For a long time Montalcino has resisted having their wines understood in terms of subzones, not only because they did not want to create a hierarchy of better or lesser sites, but because, in very practical terms, many of the older wineries still have vineyards in very different parts of the appellation. In difficult years like 2014, this is a blessing for blending purposes, rather than having to rely on a single site.
But, many small new estates are popping up which are reliant on single sites. For that reason, it makes sense to at least try and understand the characters of the different subzones. This work has been nobly undertaken by Kerin O’Keefe and Walter Speller, among others. The notes below are cribbed from Kerin O’Keefe’s wonderful Brunello book and confirmed by my tastings this week.
Montalcino South: immediately around the town to the south. This is the most historic part of the appellation and contains many leading producers. High altitude (up to 500m), thin soils, big diurnal shifts ensures slow ripening. Elegant, complex, mid-weight, perfumed wines. [Leading producers: Biondi-Santi, Conti Costanti, Barbi, Brunelli, Salicutti, Cerbaiona]

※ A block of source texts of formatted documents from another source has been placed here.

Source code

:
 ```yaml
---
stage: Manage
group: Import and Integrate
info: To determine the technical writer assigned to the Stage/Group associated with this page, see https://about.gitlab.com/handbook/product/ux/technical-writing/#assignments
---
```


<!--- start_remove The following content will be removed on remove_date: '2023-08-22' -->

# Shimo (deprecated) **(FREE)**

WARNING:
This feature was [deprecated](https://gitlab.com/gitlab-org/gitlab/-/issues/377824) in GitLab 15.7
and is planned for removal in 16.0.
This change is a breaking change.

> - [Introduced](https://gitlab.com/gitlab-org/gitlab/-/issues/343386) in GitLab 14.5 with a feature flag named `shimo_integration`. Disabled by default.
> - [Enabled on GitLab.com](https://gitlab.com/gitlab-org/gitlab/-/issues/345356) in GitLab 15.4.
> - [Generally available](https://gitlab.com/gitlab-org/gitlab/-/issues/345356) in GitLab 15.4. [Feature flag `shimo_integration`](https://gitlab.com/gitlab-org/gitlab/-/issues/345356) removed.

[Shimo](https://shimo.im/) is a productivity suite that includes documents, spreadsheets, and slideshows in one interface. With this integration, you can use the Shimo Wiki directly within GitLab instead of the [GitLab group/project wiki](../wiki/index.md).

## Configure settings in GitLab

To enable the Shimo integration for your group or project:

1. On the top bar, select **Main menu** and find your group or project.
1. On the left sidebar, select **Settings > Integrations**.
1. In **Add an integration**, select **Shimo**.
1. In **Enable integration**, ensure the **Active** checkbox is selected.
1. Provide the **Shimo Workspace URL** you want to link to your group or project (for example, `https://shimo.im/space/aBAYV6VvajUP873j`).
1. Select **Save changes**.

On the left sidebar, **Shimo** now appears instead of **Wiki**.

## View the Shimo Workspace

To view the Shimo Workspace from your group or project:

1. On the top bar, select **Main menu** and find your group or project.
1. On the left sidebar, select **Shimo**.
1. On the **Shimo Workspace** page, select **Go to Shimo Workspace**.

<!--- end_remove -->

Montalcino North: down the northern slopes away from the town. Cooler region at slightly lower altitudes than those in Montalcino South (although there are a huge variety of altitudes and sites in this large area). Generally a more earthy style and often with considerable tannic structure (e.g. from around Canalicchio). Includes the top single site in Montalcino, Montosoli. From here the wines combine elegance and power. [Fuligni, Marroneto, Canalicchio (di Sopra), Le Chiuse, Il Paradiso di Manfredi, Pertimali Livio Sassetti, Capanna, Altesino, Val di Suga]

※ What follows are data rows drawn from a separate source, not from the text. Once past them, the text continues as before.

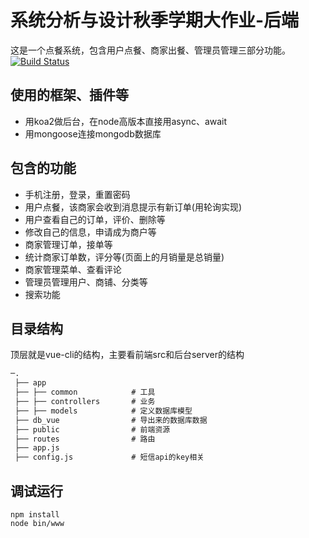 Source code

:# 系统分析与设计秋季学期大作业-后端
这是一个点餐系统，包含用户点餐、商家出餐、管理员管理三部分功能。[![Build Status](https://travis-ci.org/sa-2018-fall/sa-be.svg?branch=master)](https://travis-ci.org/sa-2018-fall/sa-be)

## 使用的框架、插件等

* 用koa2做后台，在node高版本直接用async、await
* 用mongoose连接mongodb数据库

## 包含的功能

* 手机注册，登录，重置密码
* 用户点餐，该商家会收到消息提示有新订单(用轮询实现)
* 用户查看自己的订单，评价、删除等
* 修改自己的信息，申请成为商户等
* 商家管理订单，接单等
* 统计商家订单数，评分等(页面上的月销量是总销量)
* 商家管理菜单、查看评论
* 管理员管理用户、商铺、分类等
* 搜索功能

## 目录结构

顶层就是vue-cli的结构，主要看前端src和后台server的结构

```md
─.
 ├── app
 ├── ├── common            # 工具
 ├── ├── controllers       # 业务
 ├── ├── models            # 定义数据库模型
 ├── db_vue                # 导出来的数据库数据
 ├── public                # 前端资源
 ├── routes                # 路由
 ├── app.js
 ├── config.js             # 短信api的key相关

```

## 调试运行

```node
npm install
node bin/www
```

Tavernelle: south and west of the town at 300-350m with good diurnal variation. Rocky soils. Easier ripening than further upslope. Classic styles of Brunello are found here. [Case Basse-Soldera, Santa Restituta (Gaja), Caprili]

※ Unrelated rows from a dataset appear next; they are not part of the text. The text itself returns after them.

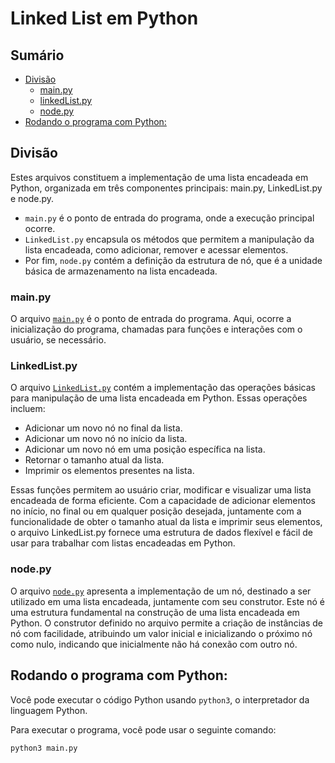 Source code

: # Linked List em Python

## Sumário 

- [Divisão](#divisão)
    - [main.py](#mainpy)
    - [linkedList.py](#linkedlistpy)
    - [node.py](#nodepy)
- [Rodando o programa com Python:](#rodando-o-programa-com-python)

## Divisão


Estes arquivos constituem a implementação de uma lista encadeada em Python, organizada em três componentes principais: main.py, LinkedList.py e node.py.

- `main.py` é o ponto de entrada do programa, onde a execução principal ocorre.
- `LinkedList.py` encapsula os métodos que permitem a manipulação da lista encadeada, como adicionar, remover e acessar elementos.
- Por fim, `node.py` contém a definição da estrutura de nó, que é a unidade básica de armazenamento na lista encadeada.

### main.py

O arquivo <a href="https://github.com/FabioHenriqueFarias/algorithms-And-Data-Dtructures/blob/main/Data_Structures/Linked-List/Python/main.py">`main.py`</a> é o ponto de entrada do programa. Aqui, ocorre a inicialização do programa, chamadas para funções e interações com o usuário, se necessário.


### LinkedList.py

O arquivo <a href="https://github.com/FabioHenriqueFarias/algorithms-And-Data-Dtructures/blob/main/Data_Structures/2_Linked-List/Python/LinkedList.py">`LinkedList.py`</a> contém a implementação das operações básicas para manipulação de uma lista encadeada em Python. Essas operações incluem:

- Adicionar um novo nó no final da lista.
- Adicionar um novo nó no início da lista.
- Adicionar um novo nó em uma posição específica na lista.
- Retornar o tamanho atual da lista.
- Imprimir os elementos presentes na lista.

Essas funções permitem ao usuário criar, modificar e visualizar uma lista encadeada de forma eficiente. Com a capacidade de adicionar elementos no início, no final ou em qualquer posição desejada, juntamente com a funcionalidade de obter o tamanho atual da lista e imprimir seus elementos, o arquivo LinkedList.py fornece uma estrutura de dados flexível e fácil de usar para trabalhar com listas encadeadas em Python.

### node.py

O arquivo <a href="https://github.com/FabioHenriqueFarias/algorithms-And-Data-Dtructures/blob/main/Data_Structures/Linked-List/Python/node.py">`node.py`</a> apresenta a implementação de um nó, destinado a ser utilizado em uma lista encadeada, juntamente com seu construtor. Este nó é uma estrutura fundamental na construção de uma lista encadeada em Python. O construtor definido no arquivo permite a criação de instâncias de nó com facilidade, atribuindo um valor inicial e inicializando o próximo nó como nulo, indicando que inicialmente não há conexão com outro nó.

## Rodando o programa com Python:

Você pode executar o código Python usando `python3`, o interpretador da linguagem Python. 

Para executar o programa, você pode usar o seguinte comando:

```
python3 main.py
```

Camigliano: further west than Tavernelle. Rather a low lying area, down as low as 130m. Warmer and drier than higher up, ensuring good ripeness. Lower acid, higher alcohol wines approachable upon release. Includes CastelGiaconda which is second largest producer. [CastelGiaconda, Pian delle Vigne]
Castelnuovo dell’Abate: south east of town, around the abbey of Sant’Antimo. 200-450m, vineyards facing south and west - excellent growing conditions. Cooler than Sant’Angelo to the west. Wines are earthy, elegant, powerful but graceful, although this region is starting to warm and risks becoming too hot at lower altitudes.
Sant’Angelo: in south and south west of the zone, dominated by large wineries: Poggione, Argiano, Col d’Orcia and Banfi. Up to 40% of all Brunello comes from here. More Mediterranean conditions: lower rainfall and hotter temperatures than further north and upslope. Faster ripening - crop harvested up to two weeks earlier, not helped by climate change. But higher in the sub zone - around Sant’Angelo in Colle, excellent wines can be made (e.g. Lisini and Il Poggione and Col d’Orcia’s wonderful single vineyard, Poggio al Vento), which show depth and structure but with finesse. From lower parts, the wines are often darker in color and higher in alcohol.
Bosco and Torrenieri: small regions. Bosco is in far north west of the zone, a cool part; only two wineries [Silvio Nardi and Castiglion del Bosco]; generally less powerful wines. Torrenieri is in far north east of the zone on clay soils. Can be very tannic, but wines really improving and much more elegant now. [SassodiSole, Innocenti].